On Wednesday, during a hearing in the Kings County Supreme Court against the Brooklyn Law School by alumni who said they were duped by the school’s employment data, Justice David Schmidt declined to recuse himself from the case. The judge, who graduated from Brooklyn Law School in 1982, said he didn’t have “an ax to grind” against the law school, and that he maintained few ties with his alma mater. He said he did pay his class alumni dues “once in a while” and attended a recent 30th reunion. While the plaintiffs asked him to recuse himself from the case against Brooklyn Law School to avoid the appearance of personal bias, the law school vehemently disagreed and said it was premature to ask for recusal.
While the plaintiffs have claimed that misleading employment data published by Brooklyn law School misled them into spending tens of thousands of dollars for a degree which so far had turned out to be worthless, Brooklyn law refuted the claims. The law school said that the statements it had published were neither fraudulent nor misleading and that the statistics about the jobs of some graduates were not promises of legal employment for all students.

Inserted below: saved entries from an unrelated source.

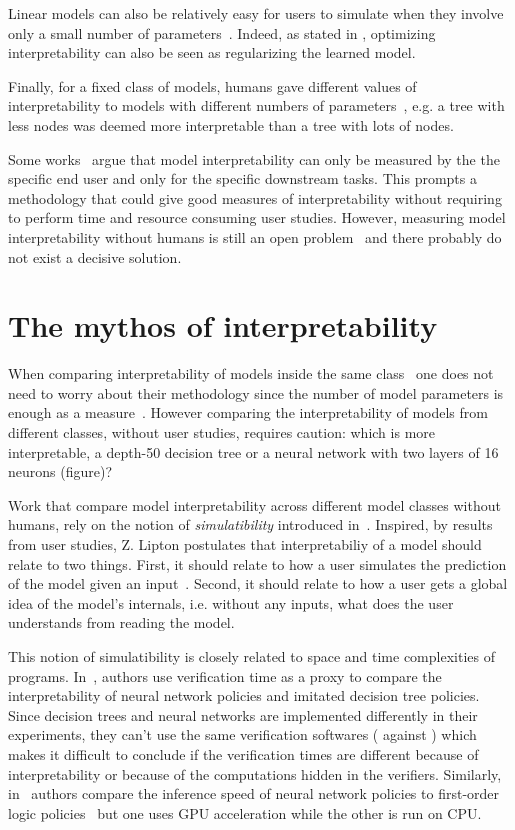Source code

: Linear models can also be relatively easy for users to simulate when they involve only a small number of parameters~\citep{study-4}.
Indeed, as stated in \citep{study-0}, optimizing interpretability can also be seen as regularizing the learned model. 

Finally, for a fixed class of models, humans gave different values of interpretability to models with different numbers of parameters~\citep{study-4}, e.g. a tree with less nodes was deemed more interpretable than a tree with lots of nodes.

Some works~\cite{lipton,rigourous} argue that model interpretability can only be measured by the the specific end user and only for the specific downstream tasks.
This prompts a methodology that could give good measures of interpretability without requiring to perform time and resource consuming user studies.
However, measuring model interpretability without humans is still an open problem~\cite{glanois-survey} and there probably do not exist a decisive solution.

\section{The mythos of interpretability}\label{res:lipton}
When comparing interpretability of models inside the same class~\cite{murtree,blosson,pystreed,vanderlinden2024optimalgreedydecisiontrees,sympol,viper,topin2021iterative} one does not need to worry about their methodology since the number of model parameters is enough as a measure~\cite{study-4}.
However comparing the interpretability of models from different classes, without user studies, requires caution: which is more interpretable, a depth-50 decision tree or a neural network with two layers of 16 neurons (figure)?

Work that compare model interpretability across different model classes without humans, rely on the notion of \textit{simulatibility} introduced in~\cite{lipton}.
Inspired, by results from user studies, Z. Lipton postulates that interpretabiliy of a model should relate to two things.
First, it should relate to how a user simulates the prediction of the model given an input~\cite{study-6,study-5}.
Second, it should relate to how a user gets a global idea of the model's internals, i.e. without any inputs, what does the user understands from reading the model.

This notion of simulatibility is closely related to space and time complexities of programs.
In~\cite{viper}, authors use verification time as a proxy to compare the interpretability of neural network policies and imitated decision tree policies.
Since decision trees and neural networks are implemented differently in their experiments, they can't use the same verification softwares (\cite{z3} against \cite{maraboupy}) which makes it difficult to conclude if the verification times are different because of interpretability or because of the computations hidden in the verifiers.
Similarly, in~\cite{insight} authors compare the inference speed of neural network policies to first-order logic policies~\cite{nduge} but one uses GPU acceleration while the other is run on CPU.

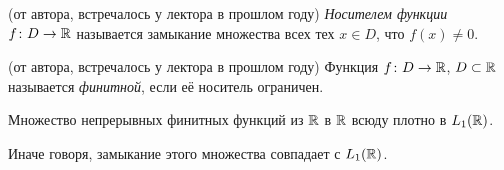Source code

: \begin{definition} (от автора, встречалось у лектора в прошлом году)
	\textit{Носителем функции} $f \colon D \to \mathbb{R}$ называется замыкание множества всех тех $x \in D$, что $f(x) \neq 0$.
\end{definition}

\begin{definition} (от автора, встречалось у лектора в прошлом году)
	Функция $f \colon D \to \mathbb{R}$, $D \subset \mathbb{R}$ называется \textit{финитной}, если её носитель ограничен.
\end{definition}

\begin{lemma}
	Множество непрерывных финитных функций из $\mathbb{R}$ в $\mathbb{R}$ всюду плотно в $L_1(\mathbb{R})$.
\end{lemma}

\begin{note}
	Иначе говоря, замыкание этого множества совпадает с $L_1(\mathbb{R})$.
\end{note}

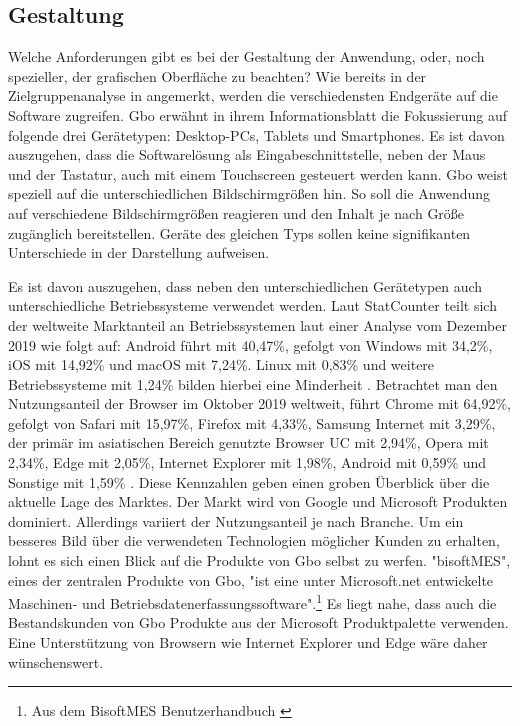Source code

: \subsection{Gestaltung}
\label{subsec:gestaltung}
Welche Anforderungen gibt es bei der Gestaltung der Anwendung, oder, noch spezieller, 
der grafischen Oberfläche zu beachten? Wie bereits in der Zielgruppenanalyse in 
angemerkt, werden die verschiedensten Endgeräte auf die Software zugreifen.
Gbo erwähnt in ihrem Informationsblatt die Fokussierung auf folgende
drei Gerätetypen: Desktop-PCs, Tablets und Smartphones. Es ist davon auszugehen, dass die
Softwarelösung als Eingabeschnittstelle, neben der Maus und der Tastatur, auch mit einem Touchscreen
gesteuert werden kann. Gbo weist speziell auf die unterschiedlichen Bildschirmgrößen
hin. So soll die Anwendung auf verschiedene Bildschirmgrößen reagieren und den Inhalt je nach
Größe zugänglich bereitstellen. Geräte des gleichen Typs sollen keine signifikanten Unterschiede
in der Darstellung aufweisen.

Es ist davon auszugehen, dass neben den unterschiedlichen Gerätetypen auch unterschiedliche
Betriebssysteme verwendet werden. Laut StatCounter teilt sich der weltweite Marktanteil
an Betriebssystemen laut einer Analyse vom Dezember 2019 wie folgt auf: Android führt mit
40,47\%, gefolgt von Windows mit 34,2\%, iOS mit 14,92\% und macOS mit 7,24\%. Linux mit 0,83\% und weitere
Betriebssysteme mit 1,24\% bilden hierbei eine Minderheit \cite{StatCounterOSMarketShare}. Betrachtet man den
Nutzungsanteil der Browser im Oktober 2019 weltweit, führt Chrome mit 64,92\%, gefolgt von Safari mit 15,97\%,
Firefox mit 4,33\%, Samsung Internet mit 3,29\%, der primär im asiatischen Bereich genutzte Browser UC
mit 2,94\%, Opera mit 2,34\%, Edge mit 2,05\%, Internet Explorer mit 1,98\%, Android mit 0,59\% und Sonstige mit 1,59\% \cite{StatCounterBrowserMarketShare}.
Diese Kennzahlen geben einen groben Überblick über die aktuelle Lage des Marktes. Der Markt wird von
Google und Microsoft Produkten dominiert. Allerdings variiert der Nutzungsanteil je nach Branche.
Um ein besseres Bild über die verwendeten Technologien möglicher Kunden zu erhalten,
lohnt es sich einen Blick auf die Produkte von Gbo selbst zu werfen.
"bisoftMES", eines der zentralen Produkte von Gbo, "ist eine unter Microsoft.net
entwickelte Maschinen- und Betriebsdatenerfassungssoftware".\footnote{Aus dem BisoftMES Benutzerhandbuch \cite[S. 7]{BisoftMESHandbuch}}
Es liegt nahe, dass auch die Bestandskunden von Gbo Produkte aus der Microsoft
Produktpalette verwenden. Eine Unterstützung von Browsern wie Internet Explorer und Edge
wäre daher wünschenswert.

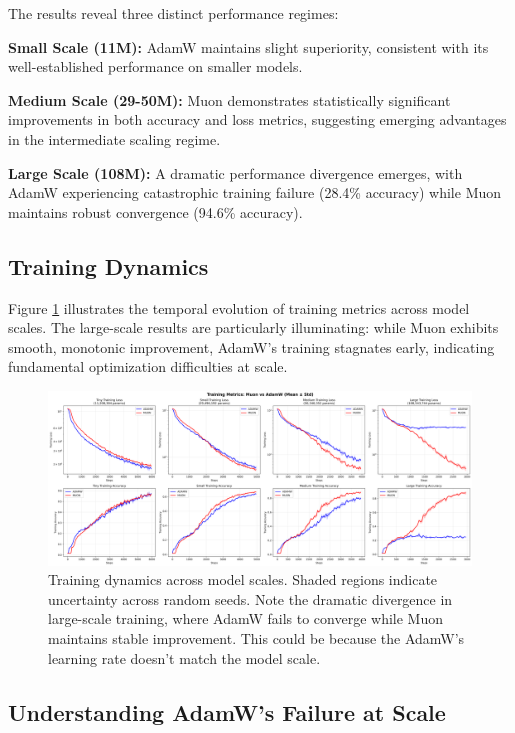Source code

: \documentclass[11pt,a4paper]{article}
\begin{document}
The results reveal three distinct performance regimes:

\textbf{Small Scale (11M):} AdamW maintains slight superiority, consistent with its well-established performance on smaller models.

\textbf{Medium Scale (29-50M):} Muon demonstrates statistically significant improvements in both accuracy and loss metrics, suggesting emerging advantages in the intermediate scaling regime.

\textbf{Large Scale (108M):} A dramatic performance divergence emerges, with AdamW experiencing catastrophic training failure (28.4\% accuracy) while Muon maintains robust convergence (94.6\% accuracy).

\subsection{Training Dynamics}

Figure \ref{fig:training_curves} illustrates the temporal evolution of training metrics across model scales. The large-scale results are particularly illuminating: while Muon exhibits smooth, monotonic improvement, AdamW's training stagnates early, indicating fundamental optimization difficulties at scale.

\begin{figure}[H]
    \centering
    \includegraphics[width=\textwidth]{results/experiment_2_model_size/training_curves_with_uncertainty.png}
    \caption{Training dynamics across model scales. Shaded regions indicate uncertainty across random seeds. Note the dramatic divergence in large-scale training, where AdamW fails to converge while Muon maintains stable improvement. This could be because the AdamW's learning rate doesn't match the model scale.}
    \label{fig:training_curves}
\end{figure}

\subsection{Understanding AdamW's Failure at Scale}
\end{document}
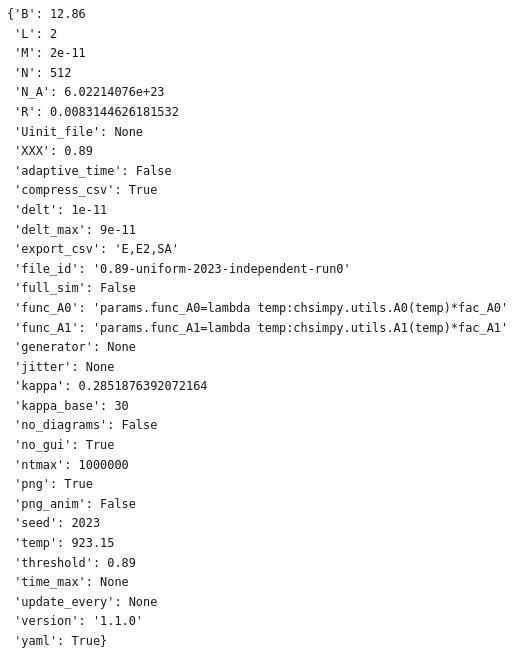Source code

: \documentclass{scrartcl}\usepackage{graphicx,booktabs}\newcommand{\randA}{\widetilde{A}}
\begin{document}
\begin{verbatim}{'B': 12.86
 'L': 2
 'M': 2e-11
 'N': 512
 'N_A': 6.02214076e+23
 'R': 0.0083144626181532
 'Uinit_file': None
 'XXX': 0.89
 'adaptive_time': False
 'compress_csv': True
 'delt': 1e-11
 'delt_max': 9e-11
 'export_csv': 'E,E2,SA'
 'file_id': '0.89-uniform-2023-independent-run0'
 'full_sim': False
 'func_A0': 'params.func_A0=lambda temp:chsimpy.utils.A0(temp)*fac_A0'
 'func_A1': 'params.func_A1=lambda temp:chsimpy.utils.A1(temp)*fac_A1'
 'generator': None
 'jitter': None
 'kappa': 0.2851876392072164
 'kappa_base': 30
 'no_diagrams': False
 'no_gui': True
 'ntmax': 1000000
 'png': True
 'png_anim': False
 'seed': 2023
 'temp': 923.15
 'threshold': 0.89
 'time_max': None
 'update_every': None
 'version': '1.1.0'
 'yaml': True}\end{verbatim}
\end{document}

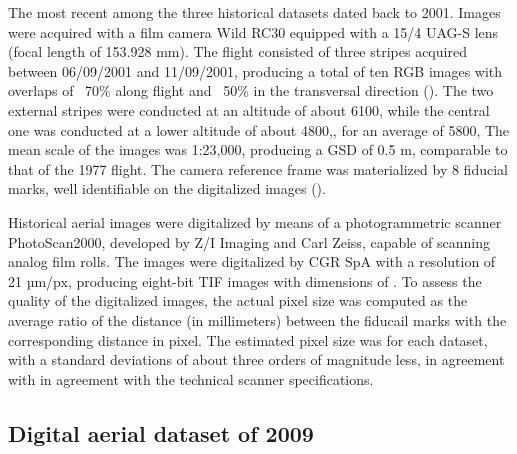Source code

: The most recent among the three historical datasets dated back to 2001. Images were
acquired with a film camera Wild RC30 equipped with a 15/4 UAG-S lens (focal length
of 153.928 mm). The flight consisted of three stripes acquired between 06/09/2001 and
11/09/2001, producing a total of ten RGB images with overlaps of ~70\% along flight and
~50\% in the transversal direction (). The two external stripes were conducted at an
altitude of about \SI{6100}{\masl}, while the central one was conducted at a lower altitude of
about \SI{4800}{\masl},, for an average of \SI{5800}{\masl}, The mean scale of the images was 1:23,000, producing a GSD of 0.5 m, comparable to that of the 1977 flight. 
The camera reference frame was materialized by 8 fiducial marks, well identifiable on the digitalized images ().

Historical aerial images were digitalized by means of a photogrammetric scanner PhotoScan2000, developed by Z/I Imaging and Carl Zeiss, capable of scanning analog film rolls. 
The images were digitalized by CGR SpA with a resolution of 21 µm/px, producing eight-bit TIF 
images with dimensions of . 
To assess the quality of the digitalized images, the actual pixel size was computed as the average ratio of the distance (in millimeters) between the fiducail marks with the corresponding distance in pixel. The estimated pixel size was  for each dataset, with a standard deviations of about three orders of magnitude less, in agreement with in agreement with the technical scanner specifications.

\subsection{Digital aerial dataset of 2009}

The New York Code of Judicial Conduct says that recusal is up to the individual judge, who must consider how his decision may affect the appearance of fairness and impartiality. However, Judge Schimdt said on the question of remaining on the case: “I don’t see the problem with it.” He scheduled the Brooklyn Law School’s motion to dismiss the case on Aug. 21 for oral arguments.
Acting Supreme Court Justice Melvin Scheweitzer in Manhattan has dismissed similar claims against the New York Law School, though the plaintiffs have filed an appeal, which is pending.
The Brooklyn case is Bevelacqua v. Brooklyn Law School, New York Supreme Court, Kings County, No. 500175/2012.